The holiday season is a time to gather with loved ones and celebrate the holidays. Our schedules become chock-full of travel plans, gift buying, meal planning, and endless to-do lists. The culmination of all this planning and prepping is the joy of sitting down with family and friends for a large, delicious meal.

But for some members of the Houston community, it's a struggle just to put food on the table. So, the compassionate officers from the University of Houston-Downtown Police Department (UHDPD) decided to give thanks for their blessings by blessing another family with the gift of a Thanksgiving feast.

"We didn't know who it would be, but we decided that we were going to feed someone," said Sgt. Trinity Delafance. "We went to Luby's and priced a full dinner—turkey, ham, and all the trimmings—for a large family, which was around $80, and we all split the cost."

The officers pooled funds and found a family in need with the help of KCOH-FM, a local radio station. The station found a family of seven. Marquita Sykes, a single mother and University of Houston student, is raising six children, two of them have autism.

"The officers that were present when we gave the family their food were very emotional," said Delafance. "The family was so appreciative. This is what it's about. We all get so distracted during the holidays, but if one person did this for just one other person, it would make such a difference."

The officers decided to make this a tradition with the hope that it becomes bigger and better each year. They've even issued challenges to other agencies to join them.

"It benefited the family, but I think it also benefited our department as a whole," said Delafance. "This was something that the department has never done before, and it gave the officers a chance to show the other side of policing; you only see one side in the news all the time."

KCOH Radio Host Jerri P. Beasley spoke poignantly about the officers' role in the community. "This is what happens when you have good leadership," said Beasley. "There's so much negativity and so many things have been said about law enforcement, and to have a leader such as yourself who's going to say that's not going to happen on my watch. My team and I are going to give. We are going to be a blessing."

"It wasn't about publicity," said Delafance. "It was about providing a family with a basic need. When I go home at night, I know there will be food on the table. Some people don't have that luxury."

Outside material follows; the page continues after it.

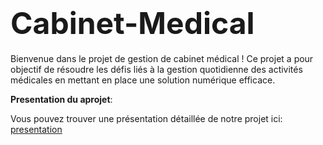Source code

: # <span style="font-size: xxx-large;">**Cabinet-Medical**</span>

Bienvenue dans le projet de gestion de cabinet médical ! Ce projet a pour objectif de résoudre les défis liés à la gestion quotidienne des activités médicales en mettant en place une solution numérique efficace.

**Presentation du aprojet**:

Vous pouvez trouver une présentation détaillée de notre projet ici: [presentation](https://prezi.com/view/GxQhuDAGrATPG9UtBJA7/)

UHDPD will continue to spread holiday cheer by donating toys for Christmas to underprivileged children at an elementary school in one of Houston's Northside neighborhoods.

"When we train new officers, we train them on the Northside," said UHDPD Investigator Raymond Jenkins. "We get gas at the Chevron near the school, and some of the officers grew up in this neighborhood, so we know the conditions. Some of these kids wouldn't get Christmas gifts without donations."